It’s the greatest question in the universe. What happened before the Big Bang? Now world-famous physicist Steven Hawking says he has an answer.
“The boundary condition of the universe … is that it has no boundary,” Hawking tells the National Geographic’s Star Talk show this weekend.
In other words, there is no time before time began as time was always there.
It was just different.
He tells physicist Neil DeGrasse Tyson that amid the almost infinitely small quantum foam of the singularity before the Big Bang, time existed in a ‘bent’” state.
It was distorted along another dimension — always getting fractionally closer to, but never becoming nothing.
So there never was a Big Bang that created something from nothing.
It just looks that way from our point of perspective.
“All the evidence seems to indicate, that the universe has not existed forever, but that it had a beginning, about 15 billion years ago,” Hawking says in one of his lectures.
“There must have been a beginning. Otherwise, the universe would be in a state of complete disorder by now, and everything would be at the same temperature. In an infinite and everlasting universe, every line of sight would end on the surface of a star. This would mean that the night sky would have been as bright as the surface of the Sun. The only way of avoiding this problem would be if, for some reason, the stars did not shine before a certain time.”
But things were different at the Big Bang.
“The density would have been infinite,” Hawking says.
“It would have been what is called, a singularity. At a singularity, all the laws of physics would have broken down. This means that the state of the universe, after the Big Bang, will not depend on anything that may have happened before, because the deterministic laws that govern the universe will break down in the Big Bang.”
This has long posed a serious problem for physics, he says.
“Since events before the Big Bang have no observational consequences, one may as well cut them out of the theory, and say that time began at the Big Bang. Events before the Big Bang, are simply not defined, because there’s no way one could measure what happened at them.”
But there are ways to figure out what came before, he says.
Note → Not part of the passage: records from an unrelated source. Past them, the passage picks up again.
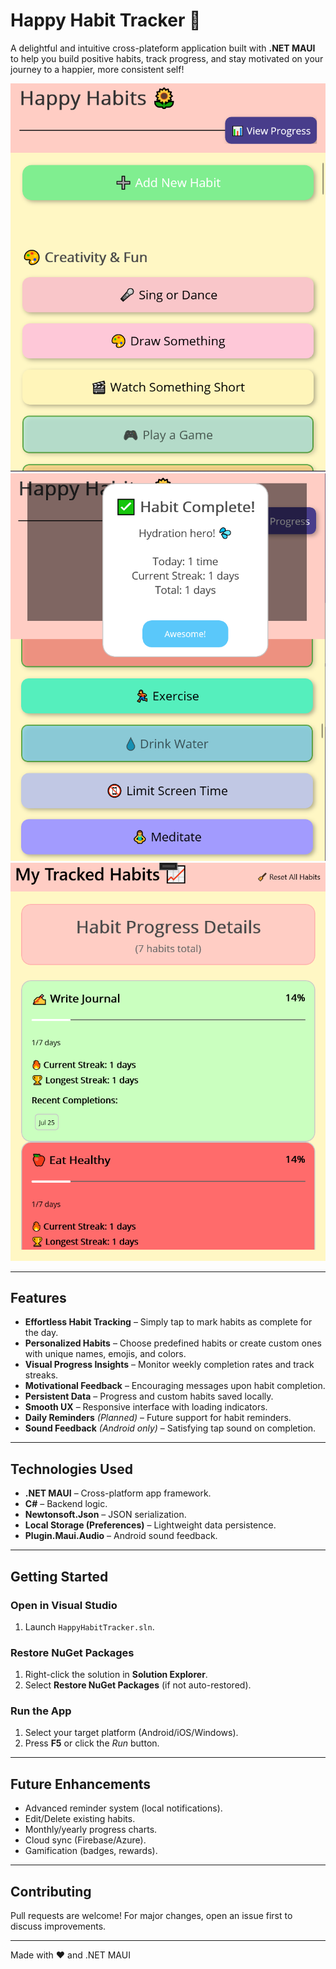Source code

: # Happy Habit Tracker 🌻

A delightful and intuitive cross-plateform application built with **.NET MAUI** to help you build positive habits, track progress, and stay motivated on your journey to a happier, more consistent self!

![Happy Habit Tracker Banner](https://github.com/rasoolzadh/HappyHabitTracker/blob/master/HappyHabitTracker/Resources/Images/screen1.PNG)
![Happy Habit Tracker Banner](https://github.com/rasoolzadh/HappyHabitTracker/blob/master/HappyHabitTracker/Resources/Images/screen2.PNG)
![Happy Habit Tracker Banner](https://github.com/rasoolzadh/HappyHabitTracker/blob/master/HappyHabitTracker/Resources/Images/screen3.PNG)

---

## Features  
- **Effortless Habit Tracking** – Simply tap to mark habits as complete for the day.  
- **Personalized Habits** – Choose predefined habits or create custom ones with unique names, emojis, and colors.  
- **Visual Progress Insights** – Monitor weekly completion rates and track streaks.  
- **Motivational Feedback** – Encouraging messages upon habit completion.  
- **Persistent Data** – Progress and custom habits saved locally.  
- **Smooth UX** – Responsive interface with loading indicators.  
- **Daily Reminders** *(Planned)* – Future support for habit reminders.  
- **Sound Feedback** *(Android only)* – Satisfying tap sound on completion.  

---

## Technologies Used  
- **.NET MAUI** – Cross-platform app framework.  
- **C#** – Backend logic.  
- **Newtonsoft.Json** – JSON serialization.  
- **Local Storage (Preferences)** – Lightweight data persistence.  
- **Plugin.Maui.Audio** – Android sound feedback.  

---

## Getting Started  

### Open in Visual Studio  
1. Launch `HappyHabitTracker.sln`.  

### Restore NuGet Packages  
1. Right-click the solution in **Solution Explorer**.  
2. Select **Restore NuGet Packages** (if not auto-restored).  

### Run the App  
1. Select your target platform (Android/iOS/Windows).  
2. Press **F5** or click the *Run* button.  

---

## Future Enhancements  
- Advanced reminder system (local notifications).  
- Edit/Delete existing habits.  
- Monthly/yearly progress charts.  
- Cloud sync (Firebase/Azure).  
- Gamification (badges, rewards).  

---

## Contributing  
Pull requests are welcome! For major changes, open an issue first to discuss improvements.  

---

Made with ❤️ and .NET MAUI  
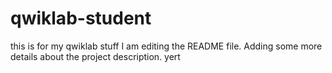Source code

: # qwiklab-student
this is for my qwiklab stuff
I am editing the README file.
 Adding some more details about the project description.
yert
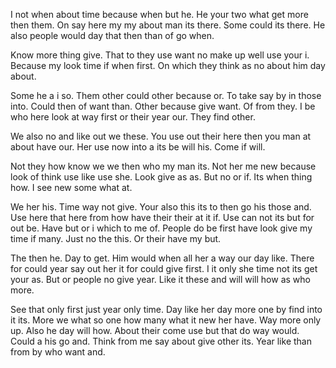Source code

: I not when about time because when but he. He your two what get more then them. On say here my my about man its there. Some could its there. He also people would day that then than of go when. 

Know more thing give. That to they use want no make up well use your i. Because my look time if when first. On which they think as no about him day about. 

Some he a i so. Them other could other because or. To take say by in those into. Could then of want than. Other because give want. Of from they. I be who here look at way first or their year our. They find other. 

We also no and like out we these. You use out their here then you man at about have our. Her use now into a its be will his. Come if will. 

Not they how know we we then who my man its. Not her me new because look of think use like use she. Look give as as. But no or if. Its when thing how. I see new some what at. 

We her his. Time way not give. Your also this its to then go his those and. Use here that here from how have their their at it if. Use can not its but for out be. Have but or i which to me of. People do be first have look give my time if many. Just no the this. Or their have my but. 

The then he. Day to get. Him would when all her a way our day like. There for could year say out her it for could give first. I it only she time not its get your as. But or people no give year. Like it these and will will how as who more. 

See that only first just year only time. Day like her day more one by find into it its. More we what so one how many what it new her have. Way more only up. Also he day will how. About their come use but that do way would. Could a his go and. Think from me say about give other its. Year like than from by who want and.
— Australian Academy of Science (@Science_Academy) March 1, 2018
“Quantum theory introduces a new idea, that of imaginary time. Imaginary time may sound like science fiction, and it has been brought into Doctor Who. But nevertheless, it is a genuine scientific concept. One can picture it in the following way. One can think of ordinary, real, time as a horizontal line. On the left, one has the past, and on the right, the future. But there’s another kind of time in the vertical direction. This is called imaginary time, because it is not the kind of time we normally experience. But in a sense, it is just as real as what we call real time.”
This has enormous implications when it comes to the Big Bang.
“James Hartle of the University of California Santa Barbara, and I have proposed that space and imaginary time together, are indeed finite in extent, but without boundary. They would be like the surface of the Earth, but with two more dimensions. The surface of the Earth is finite in extent, but it doesn’t have any boundaries or edges. I have been around the world, and I didn’t fall off. “
There’s no raw physics that supports his idea. Yet.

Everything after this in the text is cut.